Lavagne bientôt victime des camerouniaiseries ?

Publié le 22 mars 2012 par Atango

Nommé sur le banc des Lions Indomptables par la FECAFOOT dès le 26 octobre 2011, Denis Lavagne attendait depuis lors la signature de son contrat. Dans un pays normal, celle-ci serait intervenue immédiatement, ou en tout cas avant qu'il ne livre le moindre match.

Or, l'ancien manager de Cotonsports a amené l'équipe nationale à la victoire au tournoi de Marrakech et ensuite en Guinée-Bissau. Trois matches, aucune défaite, un bilan plutôt positif à mettre à son actif, même si Rigobert Song a tout fait pour lui voler la vedette à Bissau le 29 février dernier.

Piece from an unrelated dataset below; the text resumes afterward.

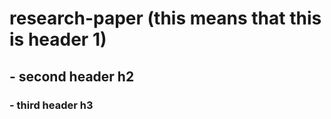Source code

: # research-paper (this means that this is header 1)

## - second header h2

### - third header h3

En termes de comptabilité chronologique, voici donc cinq mois que Denis Lavagne attend que son contrat soit signé. Etant devenu à moitié camerounais à force de vivre chez nous, il prenait son mal en patience, sachant que les circuits administratifs à Yaoundé sont longs, complexes et tortueux.

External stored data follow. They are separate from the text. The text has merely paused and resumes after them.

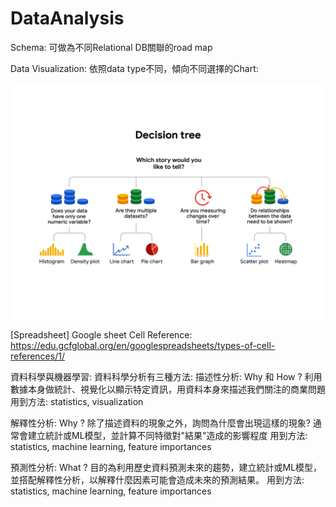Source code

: # DataAnalysis


Schema: 可做為不同Relational DB關聯的road map

Data Visualization:
依照data type不同，傾向不同選擇的Chart:

![image](https://github.com/laurence-lin/DataAnalysis/blob/main/chart_decision.png)


[Spreadsheet]
Google sheet Cell Reference: https://edu.gcfglobal.org/en/googlespreadsheets/types-of-cell-references/1/



資料科學與機器學習:
資料科學分析有三種方法:
描述性分析: Why 和 How ?
  利用數據本身做統計、視覺化以顯示特定資訊，用資料本身來描述我們關注的商業問題
  用到方法: statistics, visualization
  
解釋性分析: Why ? 
  除了描述資料的現象之外，詢問為什麼會出現這樣的現象? 通常會建立統計或ML模型，並計算不同特徵對"結果"造成的影響程度
  用到方法: statistics, machine learning, feature importances
  
預測性分析: What ?
  目的為利用歷史資料預測未來的趨勢，建立統計或ML模型，並搭配解釋性分析，以解釋什麼因素可能會造成未來的預測結果。
  用到方法: statistics, machine learning, feature importances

Finalement, après avoir mis 140 jours pour parcourir les 600 mètres qui séparent le ministère des sports de l'immeuble Etoile (siège du Premier des ministres camerounais), le dossier de recrutement du sieur Denis risque d'achever sa vie sous forme d'emballage pour beignets, dans l'une des nombreuses gargotes qui se serrent aux pieds du quartier administratif d'Ongola.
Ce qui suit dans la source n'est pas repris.